Aktionen wie diese gehörten zum Alltag der Task-Force »Sabre 7«, die man gemeinhin als Spezialeinheit der US-Besatzer ansah. Also sah man weg, wenn die Rambos unterwegs waren. Oder leistete Hilfe. Mehrmals, auch beim Überfall auf das Richter-Haus, forderte »Sabre 7« ISAF-Unterstützung an. Doch dann distanzierte sich die US-Armee von »ihrer« Einheit. Man fing die Krieger ein und stellte sie vor Gericht. Man wollte kein Aufsehen, weshalb die US-Medien noch immer nicht über die Existenz der Bande berichten.
Das hat Gründe. Man kann mit einiger Sicherheit erahnen, in wessen Auftrag Idema unterwegs war. Von den 70ern bis Anfang der 90er war der in Poughkeepsie im US-Bundesstaat New York lebende Mann für die »Green Berets«, eine Spezialtruppen der US-Army, die nicht selten »nasse Sachen« im Auftrag der CIA erledigt, weltweit unterwegs. 1991, kurz nach dem Zerfall der Sowjetunion, bandelte Jack mit den Überresten des litauischen KGB an. Er soll die Geheimdienstler - so die Legende - bei Schießübungen beeindruckt und sie bei Wodkaorgien unter den Tisch gesoffen haben. So konnte er dem Pentagon Informationen über sowjetisches Nuklearmaterial übermitteln, das in die Hände von Terroristen geraten war. Dichtung und Wahrheit vermischen sich offenbar.

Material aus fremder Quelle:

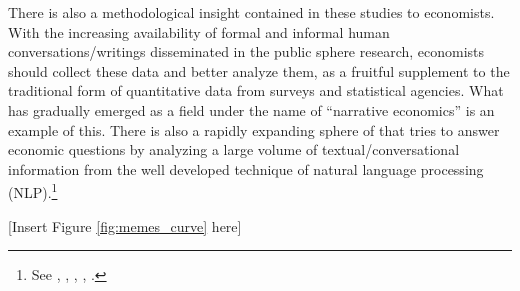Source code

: 
There is also a methodological insight contained in these studies to economists. With the increasing availability of formal and informal human conversations/writings disseminated in the public sphere research, economists should collect these data and better analyze them, as a fruitful supplement to the traditional form of quantitative data from surveys and statistical agencies. What has gradually emerged as a field under the name of ``narrative economics'' \citep{shiller1995conversation,shiller2017narrative} is an example of this. There is also a rapidly expanding sphere of that tries to answer economic questions by analyzing a large volume of textual/conversational information from the well developed technique of natural language processing (NLP).\footnote{See \cite{tetlock_giving_2007}, \cite{soo_quantifying_2015}, \cite{gentzkow2019text}, \cite{bybee2020structure}, \cite{ash2021text}.}
\begin{center}
			[Insert Figure \ref{fig:memes_curve} here]
\end{center}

Doch die »Firma« erwies sich undankbar, als sie entdeckte, dass ein Jemand die Story an eine Hollywood-Agentur verkaufte. Ein US-Gericht verurteilte Idema wegen »wire fraud«, der unerlaubten Nutzung von Datenübertragungsanlagen. Noch in der Haft wurde der jedoch richtig bekannt. Als Geheimdienst- und Militärexperte stand er in rechtskonservativen Radio-Talk-Shows parat. Nach seiner Entlassung handelte er mit Waffen und anderem Militärgerät, reiste nach Afghanistan und wurde eine Art Berater der Nordallianz unter dem später ermordeten Massud.
Nach dem Ende der Taliban will er weiter im Auftrage des Pentagon gehandelt haben. »Wir waren täglich per Fax, E-Mail oder Telefon in direktem Kontakt mit dem Büro von Verteidigungsminister Rumsfeld.« Was der natürlich heftig dementieren lässt. Doch dass Söldner den regulären Streitkräften zur Hand gehen, ist kein Geheimnis. Auch im derzeit in Irak aktuellen Folterskandal waren »Vertragskräfte« involviert. »Mindestens in einem Fall« habe man auch von Idema einen Gefangenen übernommen, musste US-Militärsprecher, Major Jon Siepmann zugeben.
Die Anklage wirft dem Anführer Jonathan Keith Idema und zwei Komplizen illegalen Aufenthalt, rechtswidrigen Waffenbesitz, Kidnapping und Folter in mindestens zehn Fällen vor. Den Freizeit-Rambos droht lebenslange Haft in Afghanistan - es sei denn, Washington sorgt dafür, dass die US-Free-Lancer bald nach der Verurteilung heimgeholt werden. Ganz heimlich, versteht sich.